Enseignant en sciences infirmières et auteur du livre Louise Gareau, infirmière de combats, je ne peux demeurer silencieux dans le débat entourant l’annonce de l’attribution de l’Ordre du Canada au Dr Morgentaler. La question de l’avortement est peu banale et complexe. Que cette question soit soulevée en ce contexte où les intégrismes de toutes natures s’épanouissent, appelle la prise de parole. Il s’agit d’une question sensible pour les femmes puisqu’elle concerne directement leur santé et leur vie… la vie!
Depuis des siècles, les infirmières apportent soins et soutien pour que la vie s’épanouisse et s’éteigne dans la plus grande sérénité possible. Enseignant en sciences infirmières, j’applaudis à l’attribution de l’Ordre du Canada au Dr Morgentaler puisqu’elle constitue également une reconnaissance du travail de personnes soignantes, de plusieurs infirmières, ayant contribué à l’amélioration de la santé des femmes et populations en général.
En 1976, Yannick Villedieu estimait que l’avortement était un problème de santé capital pour les femmes et un excellent révélateur de la situation d’inégalité dans laquelle elles vivaient. En ces années, au Québec, de nombreuses personnes, dont des infirmières, se sont investies aux côtés du Dr Morgentaler pour que les femmes puissent, librement, choisir leur maternité ou, dignement, accéder à une interruption volontaire de grossesse.
En rédigeant l’ouvrage Louise Gareau, infirmière de combats, j’ai pu prendre la mesure du parcours d’une infirmière qui, conjointement avec le Dr Morgentaler, a œuvré pour les droits des femmes et leur santé. Les récits entendus m’ont fait ressentir la démesure de la souffrance de femmes confrontées à une grossesse non désirée résultant parfois d’une relation violente, incestueuse ou avec un homme ayant pris la poudre d’escampette. Parfois, le géniteur appartenait à un ordre religieux exerçant des pressions pour que le père tourne le dos à la femme déchirée. Louise Gareau a soigné ces femmes confrontées à une immense solitude. Cette infirmière valorisait l’expérience de la maternité, mais sa pratique l’a confronté au combat pour la reconnaissance du droit à l’avortement. Tout comme Morgentaler, elle ne souhaitait pas l’avortement pour personne, mais elle savait toutes les souffrances que vivaient ces femmes confrontées à un choix déchirant dans un univers qui les jugeait, les condamnait et qui ne leur offrait aucune alternative.
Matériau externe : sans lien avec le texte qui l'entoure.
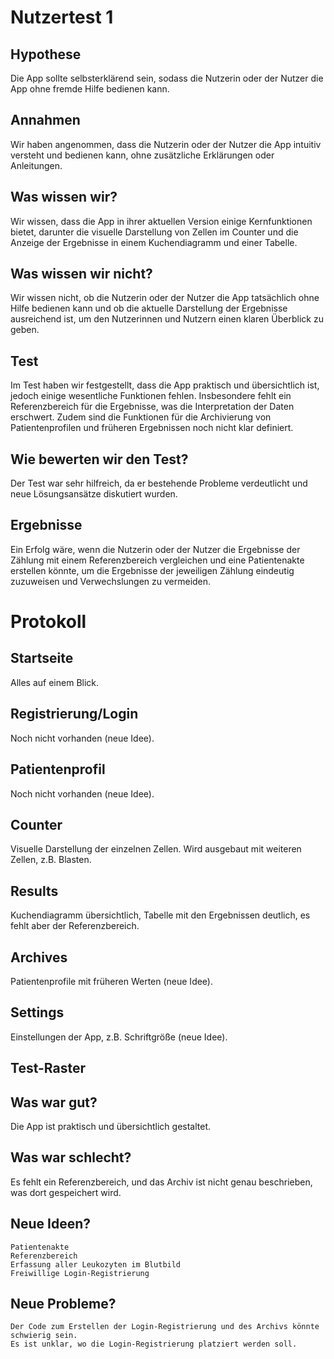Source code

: # Nutzertest 1

## Hypothese
Die App sollte selbsterklärend sein, sodass die Nutzerin oder der Nutzer die App ohne fremde Hilfe bedienen kann.

## Annahmen
Wir haben angenommen, dass die Nutzerin oder der Nutzer die App intuitiv versteht und bedienen kann, ohne zusätzliche Erklärungen oder Anleitungen.

## Was wissen wir?
Wir wissen, dass die App in ihrer aktuellen Version einige Kernfunktionen bietet, darunter die visuelle Darstellung von Zellen im Counter und die Anzeige der Ergebnisse in einem Kuchendiagramm und einer Tabelle.

## Was wissen wir nicht?
Wir wissen nicht, ob die Nutzerin oder der Nutzer die App tatsächlich ohne Hilfe bedienen kann und ob die aktuelle Darstellung der Ergebnisse ausreichend ist, um den Nutzerinnen und Nutzern einen klaren Überblick zu geben.

## Test
Im Test haben wir festgestellt, dass die App praktisch und übersichtlich ist, jedoch einige wesentliche Funktionen fehlen. Insbesondere fehlt ein Referenzbereich für die Ergebnisse, was die Interpretation der Daten erschwert. Zudem sind die Funktionen für die Archivierung von Patientenprofilen und früheren Ergebnissen noch nicht klar definiert.

## Wie bewerten wir den Test?
Der Test war sehr hilfreich, da er bestehende Probleme verdeutlicht und neue Lösungsansätze diskutiert wurden.

## Ergebnisse

Ein Erfolg wäre, wenn die Nutzerin oder der Nutzer die Ergebnisse der Zählung mit einem Referenzbereich vergleichen und eine Patientenakte erstellen könnte, um die Ergebnisse der jeweiligen Zählung eindeutig zuzuweisen und Verwechslungen zu vermeiden.

# Protokoll

## Startseite
Alles auf einem Blick.

## Registrierung/Login
Noch nicht vorhanden (neue Idee).

## Patientenprofil
Noch nicht vorhanden (neue Idee).

## Counter
Visuelle Darstellung der einzelnen Zellen. Wird ausgebaut mit weiteren Zellen, z.B. Blasten.

## Results
Kuchendiagramm übersichtlich, Tabelle mit den Ergebnissen deutlich, es fehlt aber der Referenzbereich.

## Archives
Patientenprofile mit früheren Werten (neue Idee).

## Settings
Einstellungen der App, z.B. Schriftgröße (neue Idee).

## Test-Raster

## Was war gut?
Die App ist praktisch und übersichtlich gestaltet.

## Was war schlecht?
Es fehlt ein Referenzbereich, und das Archiv ist nicht genau beschrieben, was dort gespeichert wird.

## Neue Ideen?
    Patientenakte
    Referenzbereich
    Erfassung aller Leukozyten im Blutbild
    Freiwillige Login-Registrierung

## Neue Probleme?
    Der Code zum Erstellen der Login-Registrierung und des Archivs könnte schwierig sein.
    Es ist unklar, wo die Login-Registrierung platziert werden soll.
Dans une société pluraliste traversée par des valeurs contradictoires, l’option chrétienne ne rallie pas tous. Dans ce contexte, l’infirmière est appelée à côtoyer et à soulager la souffrance quelle que soit l’appartenance de la personne et il lui incombe d’adopter une posture de protectrice des droits et intérêts de l’être souffrant. La seule manière d’y parvenir est de considérer la personne, dans son humanité, en lui offrant l’espace pour exprimer librement ses désirs, volontés et croyances. L’infirmière est confrontée à ce que monseigneur Pierre Claverie définissait comme le rapport d’une croyance avec ce qui lui est extérieur: «On ne possède pas la vérité et j’ai besoin de la vérité des autres»… pour les soigner! Louise Gareau comme d’autres soignantes, en collaboration avec cet homme de grande humanité qu’est le Dr Morgentaler, ont pu offrir des soins libérateurs. Des soins contribuant à l’épanouissement de la personne et de son pouvoir d’exister malgré les handicaps et difficultés rencontrées sur son parcours de vie.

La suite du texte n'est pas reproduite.